START SUPPLIED RECORDS
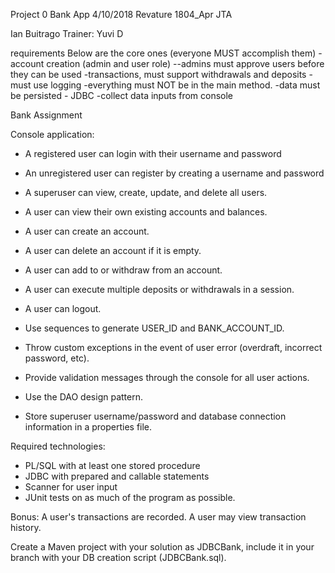 Project 0
Bank App
4/10/2018
Revature 1804_Apr JTA

Ian Buitrago
Trainer: Yuvi D

requirements
Below are the core ones (everyone MUST accomplish them)
-account creation (admin and user role)
--admins must approve users before they can be used
-transactions, must support withdrawals and deposits
-must use logging
-everything must NOT be in the main method.
-data must be persisted - JDBC
-collect data inputs from console

Bank Assignment

Console application: 

*  A registered user can login with their username and password  
*  An unregistered user can register by creating a username and password 
*  A superuser can view, create, update, and delete all users.

*  A user can view their own existing accounts and balances. 
*  A user can create an account.
*  A user can delete an account if it is empty.  
*  A user can add to or withdraw from an account. 
*  A user can execute multiple deposits or withdrawals in a session. 
*  A user can logout. 



*  Use sequences to generate USER_ID and BANK_ACCOUNT_ID. 
*  Throw custom exceptions in the event of user error (overdraft, incorrect password, etc). 
*  Provide validation messages through the console for all user actions. 
*  Use the DAO design pattern. 
*  Store superuser username/password and database connection information in a properties file. 

Required technologies: 
*  PL/SQL with at least one stored procedure
*  JDBC with prepared and callable statements
*  Scanner for user input
*  JUnit tests on as much of the program as possible.  

Bonus: 
A user's transactions are recorded.
A user may view transaction history. 

Create a Maven project with your solution as JDBCBank, include it in your branch with your DB creation script (JDBCBank.sql).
END SUPPLIED RECORDS
* [ACTION ITEM]:
Restate word for word the entries above, starting at the line with "requirements" and ending at the line with "for user input", inclusive, and no others.

* [OUTPUT BELOW]:
requirements
Below are the core ones (everyone MUST accomplish them)
-account creation (admin and user role)
--admins must approve users before they can be used
-transactions, must support withdrawals and deposits
-must use logging
-everything must NOT be in the main method.
-data must be persisted - JDBC
-collect data inputs from console

Bank Assignment

Console application: 

*  A registered user can login with their username and password  
*  An unregistered user can register by creating a username and password 
*  A superuser can view, create, update, and delete all users.

*  A user can view their own existing accounts and balances. 
*  A user can create an account.
*  A user can delete an account if it is empty.  
*  A user can add to or withdraw from an account. 
*  A user can execute multiple deposits or withdrawals in a session. 
*  A user can logout. 



*  Use sequences to generate USER_ID and BANK_ACCOUNT_ID. 
*  Throw custom exceptions in the event of user error (overdraft, incorrect password, etc). 
*  Provide validation messages through the console for all user actions. 
*  Use the DAO design pattern. 
*  Store superuser username/password and database connection information in a properties file. 

Required technologies: 
*  PL/SQL with at least one stored procedure
*  JDBC with prepared and callable statements
*  Scanner for user input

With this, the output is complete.